The SDGs underline that issues such as climate change, loss of the natural world, deforestation and pollution are everyone’s challengeand are unlikely to be resolved unless developed countries rapidly decouple growth from over-consumption of natural resources – fossil fuels included.
The precise set of goals have yet to be decided but many may echo the challenge of climate and wider sustainability issues, sometimes in ways that seem unconnected at first glance. The European Commission, for example, is suggesting goals on food waste and food loss – one way of boosting food security and reducing hunger in a world where by some estimates more than 30 per cent of produce never makes it from farm to fork.
But there is a climate contribution here too – every apple or sheaf of wheat lost or wasted represents a waste of fossil fuels used in, say, farm machinery, or electricity in storage facilities and supermarkets. Meanwhile, curbing these losses could also take some pressure off forests and soils and land – the deforestation and degradation of which are key sources of greenhouse gas emissions.

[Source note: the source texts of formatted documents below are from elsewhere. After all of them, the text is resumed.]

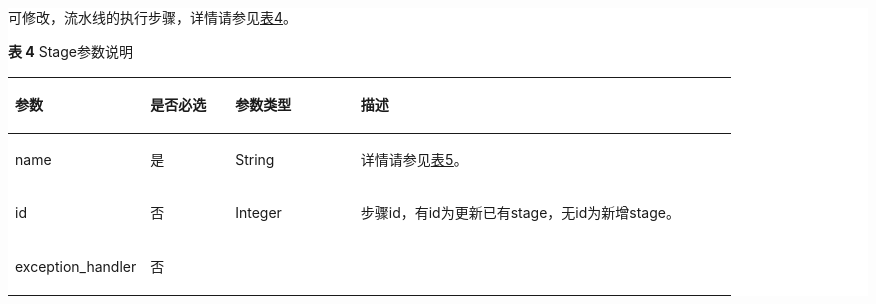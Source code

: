 </td>
<td class="cellrowborder" valign="top" width="53.41465853414659%" headers="mcps1.2.5.1.4 "><p id="p598181773917"><a name="p598181773917"></a><a name="p598181773917"></a>可修改，流水线的执行步骤，详情请参见<a href="#table0912151593919">表4</a>。</p>
</td>
</tr>
</tbody>
</table>

**表 4**  Stage参数说明

<a name="table0912151593919"></a>
<table><thead align="left"><tr id="row5982191713916"><th class="cellrowborder" valign="top" width="18.698130186981302%" id="mcps1.2.5.1.1"><p id="p563511357"><a name="p563511357"></a><a name="p563511357"></a>参数</p>
</th>
<th class="cellrowborder" valign="top" width="11.758824117588242%" id="mcps1.2.5.1.2"><p id="p116318111516"><a name="p116318111516"></a><a name="p116318111516"></a>是否必选</p>
</th>
<th class="cellrowborder" valign="top" width="17.358264173582644%" id="mcps1.2.5.1.3"><p id="p263191111518"><a name="p263191111518"></a><a name="p263191111518"></a>参数类型</p>
</th>
<th class="cellrowborder" valign="top" width="52.184781521847825%" id="mcps1.2.5.1.4"><p id="p86381119517"><a name="p86381119517"></a><a name="p86381119517"></a>描述</p>
</th>
</tr>
</thead>
<tbody><tr id="row129821317203913"><td class="cellrowborder" valign="top" width="18.698130186981302%" headers="mcps1.2.5.1.1 "><p id="p99820174399"><a name="p99820174399"></a><a name="p99820174399"></a>name</p>
</td>
<td class="cellrowborder" valign="top" width="11.758824117588242%" headers="mcps1.2.5.1.2 "><p id="p398219178392"><a name="p398219178392"></a><a name="p398219178392"></a>是</p>
</td>
<td class="cellrowborder" valign="top" width="17.358264173582644%" headers="mcps1.2.5.1.3 "><p id="p109821417113916"><a name="p109821417113916"></a><a name="p109821417113916"></a>String</p>
</td>
<td class="cellrowborder" valign="top" width="52.184781521847825%" headers="mcps1.2.5.1.4 "><p id="p1198212170397"><a name="p1198212170397"></a><a name="p1198212170397"></a>详情请参见<a href="创建流水线.md#table5532121516391">表5</a>。</p>
</td>
</tr>
<tr id="row129821175399"><td class="cellrowborder" valign="top" width="18.698130186981302%" headers="mcps1.2.5.1.1 "><p id="p169827170395"><a name="p169827170395"></a><a name="p169827170395"></a>id</p>
</td>
<td class="cellrowborder" valign="top" width="11.758824117588242%" headers="mcps1.2.5.1.2 "><p id="p1982121713395"><a name="p1982121713395"></a><a name="p1982121713395"></a>否</p>
</td>
<td class="cellrowborder" valign="top" width="17.358264173582644%" headers="mcps1.2.5.1.3 "><p id="p8982417183911"><a name="p8982417183911"></a><a name="p8982417183911"></a>Integer</p>
</td>
<td class="cellrowborder" valign="top" width="52.184781521847825%" headers="mcps1.2.5.1.4 "><p id="p598318173396"><a name="p598318173396"></a><a name="p598318173396"></a>步骤id，有id为更新已有stage，无id为新增stage。</p>
</td>
</tr>
<tr id="row3983161753913"><td class="cellrowborder" valign="top" width="18.698130186981302%" headers="mcps1.2.5.1.1 "><p id="p18983151763918"><a name="p18983151763918"></a><a name="p18983151763918"></a>exception_handler</p>
</td>
<td class="cellrowborder" valign="top" width="11.758824117588242%" headers="mcps1.2.5.1.2 "><p id="p99831017153910"><a name="p99831017153910"></a><a name="p99831017153910"></a>否</p>
</td>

Rio+20 also gave the go-ahead to an inclusive Green Economy in the context of sustainable development and poverty eradication. Analysis under UNEP’s Green Economy initiative indicates that investing about 1.25 per cent of global GDP each year in energy efficiency and renewable energies could cut global primary energy demand by 9 per cent in 2020, and by close to 40 per cent by 2050.
Employment levels in the energy sector would be one-fifth higher than under a business as usual scenario as renewable energies take close to 30 per cent of the share of primary global energy demand by mid-century. Savings on capital and fuel costs in power generation would, under a Green Economy scenario, be on average US$760 billion a year between 2010 and 2050.
This transition is under way – the latest figures from a UNEP–Bloomberg–New Energy Finance study shows that investment in new renewables stood at over US$265 billion in 2011, higher than investment in new fossil fuels.
The decision by Heads of State in Rio to give the go-ahead for a 10 Year Framework of Programmes for Sustainable Consumption and Production also supports such transformations including in respect to energy and transport – again a 10 year programme and a potentially useful ally in combating climate change.
As part of the Rio+20 outcome, governments in collaboration with the UN and others are exploring a new indicator of wealth beyond GDP, which isa crude measure of progress as it fails to take into account environmental and social impacts including climate change.
Meanwhile several countries including Brazil, Denmark, France and South Africa, in collaboration with UNEP and the Global Reporting Initiative, are taking forward corporate sustainability reporting. Around one-quarter of the companies tracked by finance houses report their environmental, social and governance footprints including greenhouse gas emissions – but 75 per cent do not. It is thus difficult for pension funds and other investors to know whether or not to invest in these companies and essentially reward those meeting high standards. The new initiative, supported by insurers and organisations such as the Carbon Disclosure Project, aims to change the ground rules by making it an opt-out rather than an opt-in scheme – in other words companies who do not wish to report will have to explain to regulators why not. This could profoundly change the carbon profile of companies across the globe.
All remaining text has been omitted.